-------- DATA SHOWN

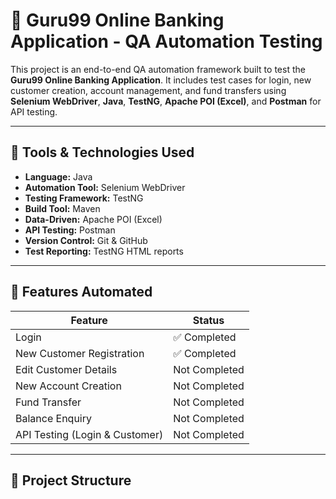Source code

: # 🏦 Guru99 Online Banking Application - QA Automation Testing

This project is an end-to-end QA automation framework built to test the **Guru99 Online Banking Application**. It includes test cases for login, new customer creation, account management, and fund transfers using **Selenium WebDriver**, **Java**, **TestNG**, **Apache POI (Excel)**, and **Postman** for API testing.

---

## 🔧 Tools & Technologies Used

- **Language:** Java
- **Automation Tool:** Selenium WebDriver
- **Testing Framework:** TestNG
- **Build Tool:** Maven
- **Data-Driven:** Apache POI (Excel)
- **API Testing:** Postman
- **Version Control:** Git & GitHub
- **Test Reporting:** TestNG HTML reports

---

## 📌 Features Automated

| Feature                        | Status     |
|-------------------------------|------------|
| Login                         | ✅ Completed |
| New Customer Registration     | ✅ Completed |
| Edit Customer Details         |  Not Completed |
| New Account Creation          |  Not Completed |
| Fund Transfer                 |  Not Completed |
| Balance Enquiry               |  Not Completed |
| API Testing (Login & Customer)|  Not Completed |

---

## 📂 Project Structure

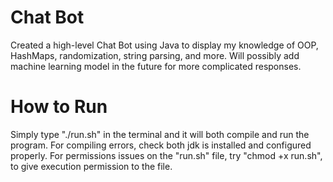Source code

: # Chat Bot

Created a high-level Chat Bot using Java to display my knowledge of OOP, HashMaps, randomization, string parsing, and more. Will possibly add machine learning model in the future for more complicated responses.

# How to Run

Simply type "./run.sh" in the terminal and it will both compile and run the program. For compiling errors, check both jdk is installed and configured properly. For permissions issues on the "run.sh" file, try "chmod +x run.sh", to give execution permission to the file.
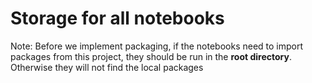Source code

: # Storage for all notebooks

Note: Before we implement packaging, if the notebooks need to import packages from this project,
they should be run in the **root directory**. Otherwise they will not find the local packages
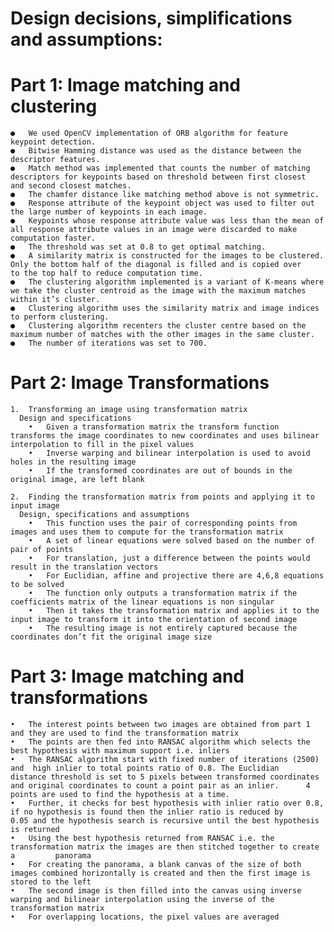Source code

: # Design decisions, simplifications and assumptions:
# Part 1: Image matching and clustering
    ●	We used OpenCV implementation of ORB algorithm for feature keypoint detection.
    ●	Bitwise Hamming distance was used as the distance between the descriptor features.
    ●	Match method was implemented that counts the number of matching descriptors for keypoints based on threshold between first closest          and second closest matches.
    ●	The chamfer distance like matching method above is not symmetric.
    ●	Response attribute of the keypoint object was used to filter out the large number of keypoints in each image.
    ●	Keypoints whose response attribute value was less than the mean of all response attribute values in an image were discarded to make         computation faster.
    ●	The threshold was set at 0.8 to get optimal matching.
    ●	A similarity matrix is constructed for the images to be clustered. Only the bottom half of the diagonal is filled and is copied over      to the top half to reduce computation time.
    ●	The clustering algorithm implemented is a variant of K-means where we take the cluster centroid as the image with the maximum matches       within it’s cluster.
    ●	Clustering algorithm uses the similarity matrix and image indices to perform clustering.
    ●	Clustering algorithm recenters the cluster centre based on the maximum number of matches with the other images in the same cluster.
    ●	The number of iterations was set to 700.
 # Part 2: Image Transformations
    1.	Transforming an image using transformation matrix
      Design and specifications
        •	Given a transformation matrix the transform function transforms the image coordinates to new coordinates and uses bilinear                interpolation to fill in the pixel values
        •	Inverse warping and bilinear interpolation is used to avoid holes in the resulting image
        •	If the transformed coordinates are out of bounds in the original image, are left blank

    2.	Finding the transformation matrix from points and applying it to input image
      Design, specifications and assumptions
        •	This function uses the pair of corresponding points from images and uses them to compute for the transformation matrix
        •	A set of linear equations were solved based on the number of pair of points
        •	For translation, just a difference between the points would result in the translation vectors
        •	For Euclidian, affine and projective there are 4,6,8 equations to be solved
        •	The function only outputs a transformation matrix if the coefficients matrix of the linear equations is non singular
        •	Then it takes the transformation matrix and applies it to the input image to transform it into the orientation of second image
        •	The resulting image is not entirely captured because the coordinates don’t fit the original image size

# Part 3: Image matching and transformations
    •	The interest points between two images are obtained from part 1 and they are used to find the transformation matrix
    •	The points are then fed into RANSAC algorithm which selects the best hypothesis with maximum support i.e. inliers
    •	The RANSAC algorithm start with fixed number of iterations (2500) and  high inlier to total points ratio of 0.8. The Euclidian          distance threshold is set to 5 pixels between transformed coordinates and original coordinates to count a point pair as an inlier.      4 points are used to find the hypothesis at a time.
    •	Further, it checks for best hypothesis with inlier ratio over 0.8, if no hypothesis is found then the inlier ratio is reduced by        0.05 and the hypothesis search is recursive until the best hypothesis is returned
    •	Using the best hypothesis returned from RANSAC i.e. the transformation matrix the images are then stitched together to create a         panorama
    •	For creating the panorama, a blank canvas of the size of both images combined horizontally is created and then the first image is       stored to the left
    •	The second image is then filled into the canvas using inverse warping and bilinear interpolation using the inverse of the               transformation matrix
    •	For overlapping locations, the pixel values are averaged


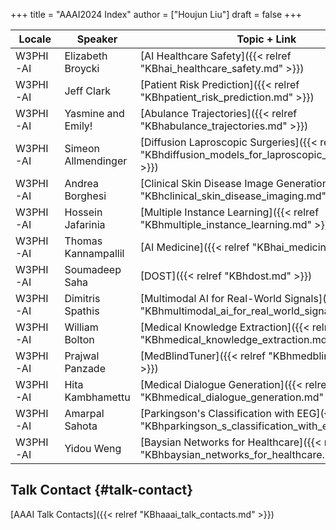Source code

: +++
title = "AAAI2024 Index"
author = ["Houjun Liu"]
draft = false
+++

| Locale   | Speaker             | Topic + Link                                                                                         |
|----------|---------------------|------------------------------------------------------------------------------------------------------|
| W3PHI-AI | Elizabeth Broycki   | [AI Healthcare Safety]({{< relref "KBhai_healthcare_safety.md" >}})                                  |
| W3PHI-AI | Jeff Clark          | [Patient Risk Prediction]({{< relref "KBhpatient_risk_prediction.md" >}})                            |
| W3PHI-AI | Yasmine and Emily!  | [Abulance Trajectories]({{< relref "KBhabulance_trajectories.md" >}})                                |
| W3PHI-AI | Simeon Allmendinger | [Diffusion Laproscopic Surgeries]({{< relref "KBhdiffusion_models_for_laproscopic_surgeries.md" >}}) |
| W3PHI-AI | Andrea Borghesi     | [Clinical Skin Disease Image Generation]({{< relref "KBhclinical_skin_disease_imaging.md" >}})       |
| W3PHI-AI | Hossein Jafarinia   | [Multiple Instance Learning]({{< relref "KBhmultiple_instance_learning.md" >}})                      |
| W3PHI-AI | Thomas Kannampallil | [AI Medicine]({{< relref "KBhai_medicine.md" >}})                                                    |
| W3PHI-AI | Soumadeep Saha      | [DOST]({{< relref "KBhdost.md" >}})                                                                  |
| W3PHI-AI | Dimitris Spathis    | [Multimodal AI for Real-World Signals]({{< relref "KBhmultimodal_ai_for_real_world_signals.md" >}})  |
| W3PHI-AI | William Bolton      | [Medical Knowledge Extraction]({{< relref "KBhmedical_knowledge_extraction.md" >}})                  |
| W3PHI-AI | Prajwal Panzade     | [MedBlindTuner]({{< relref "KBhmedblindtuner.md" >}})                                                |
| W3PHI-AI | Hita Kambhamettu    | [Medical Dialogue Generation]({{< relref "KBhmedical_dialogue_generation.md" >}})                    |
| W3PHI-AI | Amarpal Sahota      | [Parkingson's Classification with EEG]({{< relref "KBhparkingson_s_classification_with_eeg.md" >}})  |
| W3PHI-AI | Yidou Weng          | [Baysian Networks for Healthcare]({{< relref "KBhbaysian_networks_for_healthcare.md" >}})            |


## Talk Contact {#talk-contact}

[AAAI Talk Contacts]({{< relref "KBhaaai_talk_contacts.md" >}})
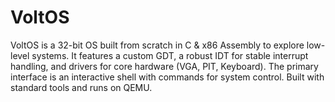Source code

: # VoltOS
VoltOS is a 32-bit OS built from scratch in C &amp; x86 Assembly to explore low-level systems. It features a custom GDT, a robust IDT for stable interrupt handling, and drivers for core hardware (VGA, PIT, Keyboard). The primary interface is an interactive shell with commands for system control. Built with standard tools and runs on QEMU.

----------------

*ACTION ITEM:* Scan the lines above for the word "were" and copy every one where it occurs.

*RESPONSE BELOW:*
    ●	Keypoints whose response attribute value was less than the mean of all response attribute values in an image were discarded to make         computation faster.
        •	A set of linear equations were solved based on the number of pair of points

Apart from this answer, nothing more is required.